* [Task item]
Where "Application" occurs in a line of the entries below, copy that line.

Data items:
• • • •
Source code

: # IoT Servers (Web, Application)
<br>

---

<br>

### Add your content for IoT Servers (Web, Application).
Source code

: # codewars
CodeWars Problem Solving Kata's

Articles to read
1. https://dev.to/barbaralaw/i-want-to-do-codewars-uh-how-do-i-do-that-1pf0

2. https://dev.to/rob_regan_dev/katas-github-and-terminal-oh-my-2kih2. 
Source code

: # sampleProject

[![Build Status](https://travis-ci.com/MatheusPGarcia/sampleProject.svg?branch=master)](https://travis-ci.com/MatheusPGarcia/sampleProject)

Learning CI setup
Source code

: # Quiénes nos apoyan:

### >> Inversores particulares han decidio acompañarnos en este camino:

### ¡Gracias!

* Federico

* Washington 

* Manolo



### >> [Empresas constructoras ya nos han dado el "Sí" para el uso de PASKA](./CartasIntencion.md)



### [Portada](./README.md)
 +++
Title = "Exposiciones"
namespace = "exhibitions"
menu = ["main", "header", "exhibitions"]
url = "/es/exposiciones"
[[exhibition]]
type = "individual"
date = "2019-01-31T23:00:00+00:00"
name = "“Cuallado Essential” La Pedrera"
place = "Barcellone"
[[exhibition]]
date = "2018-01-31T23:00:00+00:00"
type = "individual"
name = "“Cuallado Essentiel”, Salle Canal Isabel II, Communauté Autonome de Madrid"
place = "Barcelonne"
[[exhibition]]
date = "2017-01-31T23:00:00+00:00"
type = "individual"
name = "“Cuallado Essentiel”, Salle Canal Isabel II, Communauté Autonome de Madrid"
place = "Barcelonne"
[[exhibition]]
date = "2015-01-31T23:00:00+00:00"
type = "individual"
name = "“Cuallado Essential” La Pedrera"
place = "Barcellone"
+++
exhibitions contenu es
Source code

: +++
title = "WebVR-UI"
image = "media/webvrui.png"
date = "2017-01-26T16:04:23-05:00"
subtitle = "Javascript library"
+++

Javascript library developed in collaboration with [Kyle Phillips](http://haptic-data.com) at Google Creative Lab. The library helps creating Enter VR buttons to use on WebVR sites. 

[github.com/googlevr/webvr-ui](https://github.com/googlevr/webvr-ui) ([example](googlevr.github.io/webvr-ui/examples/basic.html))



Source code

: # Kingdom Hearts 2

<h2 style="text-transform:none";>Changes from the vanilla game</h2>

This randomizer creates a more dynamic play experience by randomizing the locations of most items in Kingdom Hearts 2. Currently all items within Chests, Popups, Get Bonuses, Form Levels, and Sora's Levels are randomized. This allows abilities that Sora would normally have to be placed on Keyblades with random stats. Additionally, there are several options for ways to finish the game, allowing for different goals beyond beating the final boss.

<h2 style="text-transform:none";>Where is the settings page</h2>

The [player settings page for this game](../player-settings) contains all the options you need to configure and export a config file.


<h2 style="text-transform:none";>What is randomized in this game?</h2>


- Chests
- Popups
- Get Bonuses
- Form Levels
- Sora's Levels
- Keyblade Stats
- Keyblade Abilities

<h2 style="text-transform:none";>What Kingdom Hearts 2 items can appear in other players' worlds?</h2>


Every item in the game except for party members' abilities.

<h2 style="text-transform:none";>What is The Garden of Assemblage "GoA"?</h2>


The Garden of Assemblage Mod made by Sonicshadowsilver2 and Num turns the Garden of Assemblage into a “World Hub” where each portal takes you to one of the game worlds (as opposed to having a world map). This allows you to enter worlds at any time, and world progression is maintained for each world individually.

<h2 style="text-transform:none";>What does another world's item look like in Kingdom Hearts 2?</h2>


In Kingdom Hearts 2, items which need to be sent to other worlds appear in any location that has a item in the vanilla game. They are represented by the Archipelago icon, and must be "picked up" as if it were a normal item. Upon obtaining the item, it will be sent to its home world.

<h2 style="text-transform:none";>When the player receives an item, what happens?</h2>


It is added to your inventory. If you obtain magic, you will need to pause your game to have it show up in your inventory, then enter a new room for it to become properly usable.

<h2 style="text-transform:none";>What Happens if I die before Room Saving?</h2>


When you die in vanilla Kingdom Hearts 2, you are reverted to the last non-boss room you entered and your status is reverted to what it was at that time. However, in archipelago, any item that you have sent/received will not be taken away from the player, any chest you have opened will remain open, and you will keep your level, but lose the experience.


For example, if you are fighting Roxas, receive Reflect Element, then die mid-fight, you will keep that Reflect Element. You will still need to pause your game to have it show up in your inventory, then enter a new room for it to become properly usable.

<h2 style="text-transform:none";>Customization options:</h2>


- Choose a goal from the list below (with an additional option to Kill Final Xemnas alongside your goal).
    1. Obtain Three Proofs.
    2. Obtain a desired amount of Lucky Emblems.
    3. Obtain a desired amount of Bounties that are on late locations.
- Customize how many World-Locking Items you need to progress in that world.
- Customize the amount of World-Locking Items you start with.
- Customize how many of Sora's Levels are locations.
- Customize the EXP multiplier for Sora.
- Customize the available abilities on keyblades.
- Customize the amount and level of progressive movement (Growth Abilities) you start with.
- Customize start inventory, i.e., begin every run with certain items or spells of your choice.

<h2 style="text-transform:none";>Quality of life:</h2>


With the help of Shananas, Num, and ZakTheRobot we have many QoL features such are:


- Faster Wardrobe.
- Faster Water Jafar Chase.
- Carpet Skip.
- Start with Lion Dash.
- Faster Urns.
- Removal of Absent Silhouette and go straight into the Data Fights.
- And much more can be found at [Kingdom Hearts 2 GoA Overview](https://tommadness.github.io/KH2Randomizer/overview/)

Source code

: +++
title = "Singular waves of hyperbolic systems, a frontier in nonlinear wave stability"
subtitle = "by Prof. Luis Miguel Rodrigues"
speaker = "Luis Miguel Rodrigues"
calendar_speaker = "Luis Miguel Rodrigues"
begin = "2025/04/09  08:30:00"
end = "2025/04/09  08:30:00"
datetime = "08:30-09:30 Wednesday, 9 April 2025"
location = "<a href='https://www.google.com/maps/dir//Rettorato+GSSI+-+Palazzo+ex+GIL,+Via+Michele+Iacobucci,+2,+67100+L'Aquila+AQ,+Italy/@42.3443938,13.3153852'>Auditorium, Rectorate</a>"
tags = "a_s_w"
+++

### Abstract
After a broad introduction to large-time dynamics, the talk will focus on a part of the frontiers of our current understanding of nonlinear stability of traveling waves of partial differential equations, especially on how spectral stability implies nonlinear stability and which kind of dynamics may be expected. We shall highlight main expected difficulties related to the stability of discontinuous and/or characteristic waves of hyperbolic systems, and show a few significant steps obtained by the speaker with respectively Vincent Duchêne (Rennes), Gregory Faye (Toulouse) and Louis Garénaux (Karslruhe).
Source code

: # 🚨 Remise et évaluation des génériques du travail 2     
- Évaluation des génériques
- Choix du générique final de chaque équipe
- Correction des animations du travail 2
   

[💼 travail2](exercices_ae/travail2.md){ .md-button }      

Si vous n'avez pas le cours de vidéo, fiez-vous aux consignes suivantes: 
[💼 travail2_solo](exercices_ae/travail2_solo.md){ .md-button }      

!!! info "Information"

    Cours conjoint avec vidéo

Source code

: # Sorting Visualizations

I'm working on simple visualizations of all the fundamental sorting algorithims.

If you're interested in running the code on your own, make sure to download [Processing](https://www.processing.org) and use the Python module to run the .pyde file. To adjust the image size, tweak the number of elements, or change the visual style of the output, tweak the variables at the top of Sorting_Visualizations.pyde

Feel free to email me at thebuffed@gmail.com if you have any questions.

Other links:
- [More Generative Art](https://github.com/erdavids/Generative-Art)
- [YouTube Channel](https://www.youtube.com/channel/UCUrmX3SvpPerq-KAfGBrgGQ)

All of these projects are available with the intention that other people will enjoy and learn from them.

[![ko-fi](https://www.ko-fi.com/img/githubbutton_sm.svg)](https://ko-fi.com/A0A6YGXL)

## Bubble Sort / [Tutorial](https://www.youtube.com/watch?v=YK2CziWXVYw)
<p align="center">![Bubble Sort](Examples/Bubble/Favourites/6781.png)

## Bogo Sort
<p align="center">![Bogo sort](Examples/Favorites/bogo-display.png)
• • • •
* [Exercise response]
: # IoT Servers (Web, Application)
### Add your content for IoT Servers (Web, Application).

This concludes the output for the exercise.